- [TASK GOAL] Only the text of the records below belongs in the answer, copied exactly, with pictures omitted.

- [GIVEN RECORDS]
****

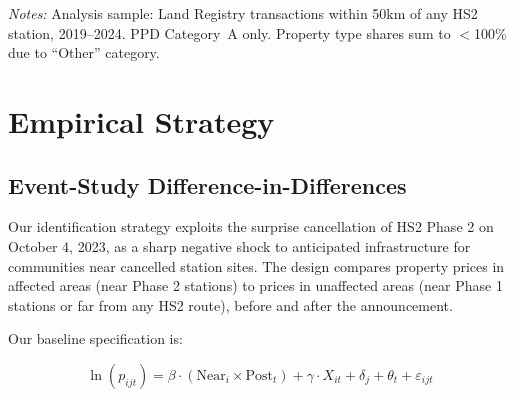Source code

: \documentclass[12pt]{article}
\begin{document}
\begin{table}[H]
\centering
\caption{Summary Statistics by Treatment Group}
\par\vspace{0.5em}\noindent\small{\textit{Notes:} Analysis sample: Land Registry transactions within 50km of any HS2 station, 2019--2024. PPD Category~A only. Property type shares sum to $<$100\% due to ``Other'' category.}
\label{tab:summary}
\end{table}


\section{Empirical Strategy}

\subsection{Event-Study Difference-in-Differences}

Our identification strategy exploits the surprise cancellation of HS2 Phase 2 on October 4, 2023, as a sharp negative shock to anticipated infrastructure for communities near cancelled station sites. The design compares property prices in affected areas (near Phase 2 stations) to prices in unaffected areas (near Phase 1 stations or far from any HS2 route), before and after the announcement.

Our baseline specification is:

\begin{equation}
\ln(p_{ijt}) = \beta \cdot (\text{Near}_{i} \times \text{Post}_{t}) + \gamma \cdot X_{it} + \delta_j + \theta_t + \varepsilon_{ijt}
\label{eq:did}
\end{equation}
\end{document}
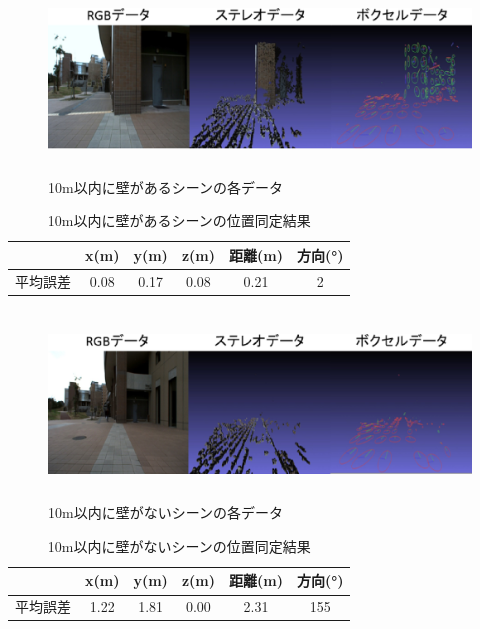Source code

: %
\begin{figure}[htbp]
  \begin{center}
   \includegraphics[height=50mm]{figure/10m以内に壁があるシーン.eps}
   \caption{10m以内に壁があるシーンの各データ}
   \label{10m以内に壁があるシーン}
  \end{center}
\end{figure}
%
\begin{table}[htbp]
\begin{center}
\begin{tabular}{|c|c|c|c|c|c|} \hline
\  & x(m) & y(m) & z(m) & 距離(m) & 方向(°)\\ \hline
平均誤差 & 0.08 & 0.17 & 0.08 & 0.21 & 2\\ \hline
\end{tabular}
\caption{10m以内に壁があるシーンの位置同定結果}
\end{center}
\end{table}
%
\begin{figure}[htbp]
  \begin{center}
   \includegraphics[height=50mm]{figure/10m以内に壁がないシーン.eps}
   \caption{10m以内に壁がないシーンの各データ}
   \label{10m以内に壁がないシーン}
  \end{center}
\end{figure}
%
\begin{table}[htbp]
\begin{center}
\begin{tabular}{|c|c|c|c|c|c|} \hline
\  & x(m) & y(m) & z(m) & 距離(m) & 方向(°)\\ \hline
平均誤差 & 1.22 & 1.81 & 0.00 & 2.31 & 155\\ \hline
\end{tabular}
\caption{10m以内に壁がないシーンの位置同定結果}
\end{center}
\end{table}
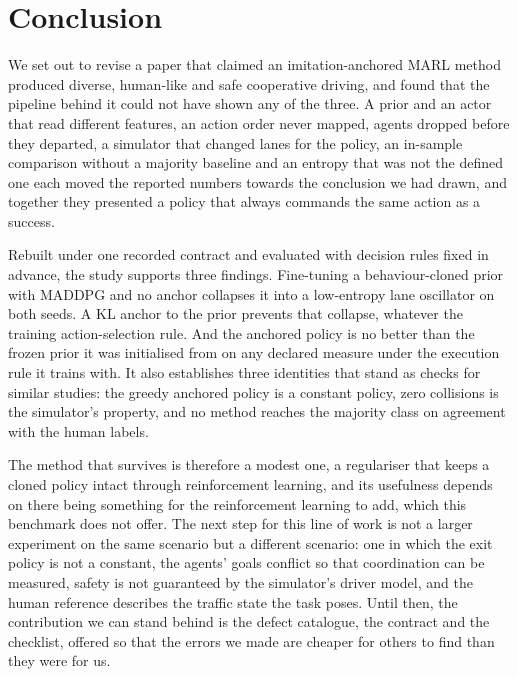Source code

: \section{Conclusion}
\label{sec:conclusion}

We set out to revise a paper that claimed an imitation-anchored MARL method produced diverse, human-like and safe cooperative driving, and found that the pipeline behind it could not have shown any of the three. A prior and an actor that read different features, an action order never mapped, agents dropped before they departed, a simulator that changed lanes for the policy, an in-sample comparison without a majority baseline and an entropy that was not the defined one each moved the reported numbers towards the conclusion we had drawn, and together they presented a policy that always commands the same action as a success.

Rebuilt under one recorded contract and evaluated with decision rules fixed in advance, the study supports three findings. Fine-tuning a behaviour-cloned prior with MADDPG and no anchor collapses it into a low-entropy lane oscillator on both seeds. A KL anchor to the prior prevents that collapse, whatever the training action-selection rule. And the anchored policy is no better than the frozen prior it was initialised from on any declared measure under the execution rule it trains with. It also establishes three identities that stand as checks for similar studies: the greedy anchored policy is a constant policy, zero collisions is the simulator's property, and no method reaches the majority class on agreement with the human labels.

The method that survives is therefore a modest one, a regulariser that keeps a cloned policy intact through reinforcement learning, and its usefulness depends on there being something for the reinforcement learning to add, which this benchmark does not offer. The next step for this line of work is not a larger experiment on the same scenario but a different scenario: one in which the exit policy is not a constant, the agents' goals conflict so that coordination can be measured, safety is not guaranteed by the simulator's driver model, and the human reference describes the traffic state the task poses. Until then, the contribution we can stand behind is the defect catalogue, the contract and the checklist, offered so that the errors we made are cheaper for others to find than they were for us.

****

- [ANSWER SECTION]
Source code

: \documentclass[12pt]{article}
\begin{document}
\begin{table}[H]
\centering
\caption{Summary Statistics by Treatment Group}
\par\vspace{0.5em}\noindent\small{\textit{Notes:} Analysis sample: Land Registry transactions within 50km of any HS2 station, 2019--2024. PPD Category~A only. Property type shares sum to $<$100\% due to ``Other'' category.}
\label{tab:summary}
\end{table}


\section{Empirical Strategy}

\subsection{Event-Study Difference-in-Differences}

Our identification strategy exploits the surprise cancellation of HS2 Phase 2 on October 4, 2023, as a sharp negative shock to anticipated infrastructure for communities near cancelled station sites. The design compares property prices in affected areas (near Phase 2 stations) to prices in unaffected areas (near Phase 1 stations or far from any HS2 route), before and after the announcement.

Our baseline specification is:

\begin{equation}
\ln(p_{ijt}) = \beta \cdot (\text{Near}_{i} \times \text{Post}_{t}) + \gamma \cdot X_{it} + \delta_j + \theta_t + \varepsilon_{ijt}
\label{eq:did}
\end{equation}
\end{document}
Source code

: %
\begin{figure}[htbp]
  \begin{center}
   \includegraphics[height=50mm]{figure/10m以内に壁があるシーン.eps}
   \caption{10m以内に壁があるシーンの各データ}
   \label{10m以内に壁があるシーン}
  \end{center}
\end{figure}
%
\begin{table}[htbp]
\begin{center}
\begin{tabular}{|c|c|c|c|c|c|} \hline
\  & x(m) & y(m) & z(m) & 距離(m) & 方向(°)\\ \hline
平均誤差 & 0.08 & 0.17 & 0.08 & 0.21 & 2\\ \hline
\end{tabular}
\caption{10m以内に壁があるシーンの位置同定結果}
\end{center}
\end{table}
%
\begin{figure}[htbp]
  \begin{center}
   \includegraphics[height=50mm]{figure/10m以内に壁がないシーン.eps}
   \caption{10m以内に壁がないシーンの各データ}
   \label{10m以内に壁がないシーン}
  \end{center}
\end{figure}
%
\begin{table}[htbp]
\begin{center}
\begin{tabular}{|c|c|c|c|c|c|} \hline
\  & x(m) & y(m) & z(m) & 距離(m) & 方向(°)\\ \hline
平均誤差 & 1.22 & 1.81 & 0.00 & 2.31 & 155\\ \hline
\end{tabular}
\caption{10m以内に壁がないシーンの位置同定結果}
\end{center}
\end{table}
Source code

: \section{Conclusion}
\label{sec:conclusion}

We set out to revise a paper that claimed an imitation-anchored MARL method produced diverse, human-like and safe cooperative driving, and found that the pipeline behind it could not have shown any of the three. A prior and an actor that read different features, an action order never mapped, agents dropped before they departed, a simulator that changed lanes for the policy, an in-sample comparison without a majority baseline and an entropy that was not the defined one each moved the reported numbers towards the conclusion we had drawn, and together they presented a policy that always commands the same action as a success.

Rebuilt under one recorded contract and evaluated with decision rules fixed in advance, the study supports three findings. Fine-tuning a behaviour-cloned prior with MADDPG and no anchor collapses it into a low-entropy lane oscillator on both seeds. A KL anchor to the prior prevents that collapse, whatever the training action-selection rule. And the anchored policy is no better than the frozen prior it was initialised from on any declared measure under the execution rule it trains with. It also establishes three identities that stand as checks for similar studies: the greedy anchored policy is a constant policy, zero collisions is the simulator's property, and no method reaches the majority class on agreement with the human labels.

The method that survives is therefore a modest one, a regulariser that keeps a cloned policy intact through reinforcement learning, and its usefulness depends on there being something for the reinforcement learning to add, which this benchmark does not offer. The next step for this line of work is not a larger experiment on the same scenario but a different scenario: one in which the exit policy is not a constant, the agents' goals conflict so that coordination can be measured, safety is not guaranteed by the simulator's driver model, and the human reference describes the traffic state the task poses. Until then, the contribution we can stand behind is the defect catalogue, the contract and the checklist, offered so that the errors we made are cheaper for others to find than they were for us.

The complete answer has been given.